In this blog-post, we will build a python program which performs Optical Character Recognition (OCR) and demonstrates to leverage it for solving real world business problems. Let us first understand the problem in brief. OCR refers to the technology which can process and convert the printed text from scanned images or documents into raw text which can be manipulated by machine.

In this blog-post, we will be walking through the following modules:

  1. Installing Tesseract OCR Engine.
  2. Running Tesseract with Command line.
  3. Running Tesseract with Python
  4. Running Parallel instances for Speed up
  5. Building the Pipeline for Real World Application.

You can download samples which are used in this blog-post from here.

1. Installing Tesseract OCR Engine

Tesseract is a popular open source project for OCR. You can visit the GitHub repository of Tesseract here. Much recently (in 2016), OCR developers had implemented LSTM based deep neural network (DNN) models (Tesseract 4.0) to perform OCR which is more accurate and faster than the previous conventional models.

Installing tesseract on windows is easy with the precompiled binaries found here. You can download and install the beta version exe from the Mannheim University Library page. Do not forget to edit “path” environment variable and add tesseract path.

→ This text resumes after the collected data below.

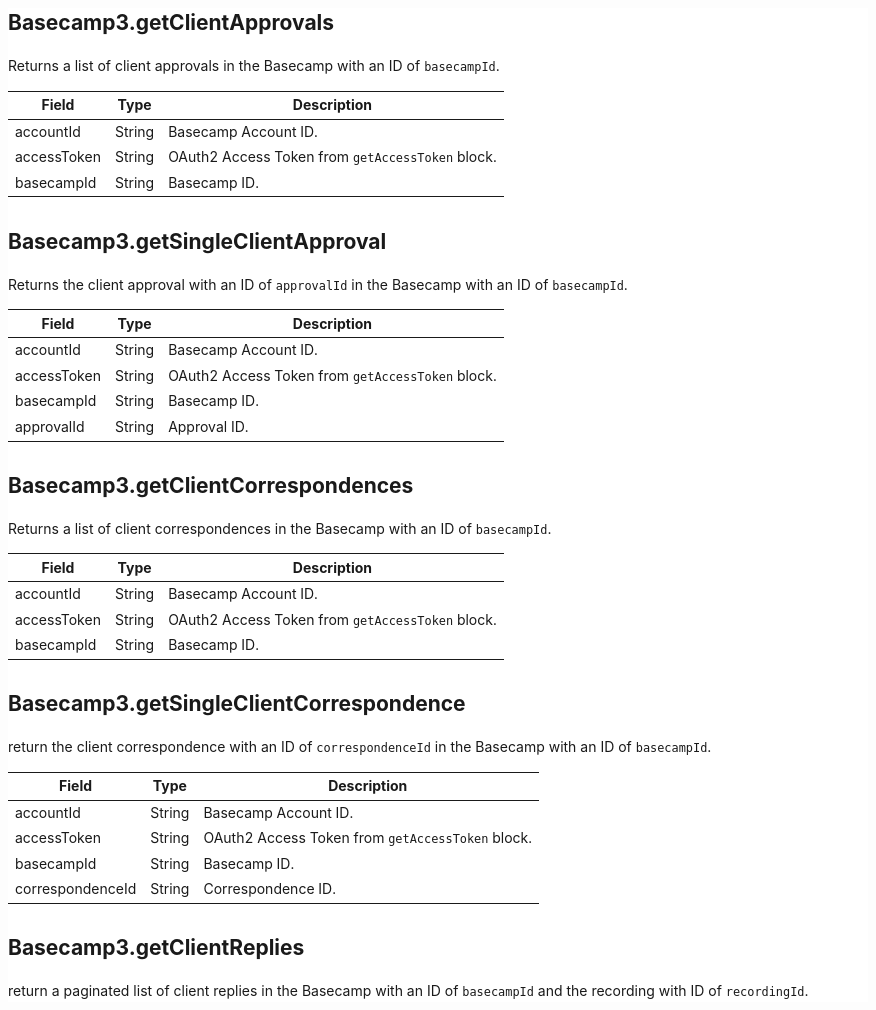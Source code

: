 ## Basecamp3.getClientApprovals
Returns a list of client approvals in the Basecamp with an ID of `basecampId`.

| Field        | Type  | Description
|--------------|-------|----------
| accountId    | String| Basecamp Account ID.
| accessToken  | String| OAuth2 Access Token from `getAccessToken` block.
| basecampId   | String| Basecamp ID.

## Basecamp3.getSingleClientApproval
Returns the client approval with an ID of `approvalId` in the Basecamp with an ID of `basecampId`.

| Field        | Type  | Description
|--------------|-------|----------
| accountId    | String| Basecamp Account ID.
| accessToken  | String| OAuth2 Access Token from `getAccessToken` block.
| basecampId   | String| Basecamp ID.
| approvalId   | String| Approval ID.

## Basecamp3.getClientCorrespondences
Returns a list of client correspondences in the Basecamp with an ID of `basecampId`.

| Field        | Type  | Description
|--------------|-------|----------
| accountId    | String| Basecamp Account ID.
| accessToken  | String| OAuth2 Access Token from `getAccessToken` block.
| basecampId   | String| Basecamp ID.

## Basecamp3.getSingleClientCorrespondence
return the client correspondence with an ID of `correspondenceId` in the Basecamp with an ID of `basecampId`.

| Field               | Type  | Description
|---------------------|-------|----------
| accountId           | String| Basecamp Account ID.
| accessToken         | String| OAuth2 Access Token from `getAccessToken` block.
| basecampId          | String| Basecamp ID.
| correspondenceId    | String| Correspondence ID.

## Basecamp3.getClientReplies
return a paginated list of client replies in the Basecamp with an ID of `basecampId` and the recording with ID of `recordingId`.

2. Running Tesseract: Command Line

<

p style=”text-align: justify;”>You can see the converted text on command line by typing the following:
tesseract image_path stdoud

To write the output text in a file:
tesseract image_path result.txt

To specify the language model name, by default it takes english:
tesseract image_path result.txt -l eng

There are various page segmentation modes as a parameter. It directs the layout analysis that Tesseract performs on the page. There are 14 modes available which can be found here. By default, Tesseract fully automates the page segmentation, but does not perform orientation and script detection. To specify the parameter, type the following:
tesseract image_path result.txt -l eng --psm 6

Below is an example of scanned bill receipt of a restaurant on which OCR is performed.

bill_

The generated text after OCR is shown below:

Ying Thai Kitchen
2220 Queen Anne AVE N
Seattle WA 98109

Tel.  Fax. 

www. yingthaikitchen.com

Welcome to Ying Thai Kitchen Restaurant,
Order#:17 Table 2
Date: 7/4/2013 7:28 PM

~ Server: Jack (T.4)
44 Ginger Lover $9.50
[Pork] [2**]

Brown Rice $2.00
Total 2 item(s) $11.50
Sales Tax $1.09
Grand Total $12.59
Tip Guide
15%=$1.89, 18%=$2.27, 20%=$2.52 ,

Thank you very much.
Come back again

To OCR multiple pages in one run of Tesseract. Prepare a text file (savedlist.txt) that has the path to each image:
path/to/1.png
path/to/2.png
path/to/3.tiff

Save it, and then give its name as input file to Tesseract. “output.txt” will contain text generated from all the files in the list demarcated by page separator character.
tesseract savedlist.txt output.txt

3. Running Tesseract : Python

There are few wrappers built on the top of tesseract library in python. Python-tesseract (pytesseract) is a python wrapper for Google’s Tesseract-OCR. Type pip command to install the wrapper.

pip install pytesseract

Once you install the wrapper package, you are ready to write python codes for performing OCR. Just note that pytesseract is only a wrapper to access the methods of tesseract and still requires tesseract to be installed in system. We will write a simple python definition def ocr(img_path) to perform OCR. It takes an image path as input, performs OCR, writes the generated text to a .txt file and returns the output file name.

import pytesseract
import cv2
import re

def ocr(img_path):
    out_dir = "ocr_results//"
    img = cv2.imread(img_path)
    text = pytesseract.image_to_string(img,lang='eng',config='--psm 6')
    out_file = re.sub(".png",".txt",img_path.split("\\")[-1])
    out_path = out_dir + out_file
    fd = open(out_path,"w")
    fd.write("%s" %text)
    return out_file

4. Running Parallel instances for Speed up

In the previous section, we defined a function which takes an input image path and converts it into readable text. An obvious question of scale comes in when we have to process large number of images for example 1 million images. Thinking of that, I am penning down some of the ideas which one can try.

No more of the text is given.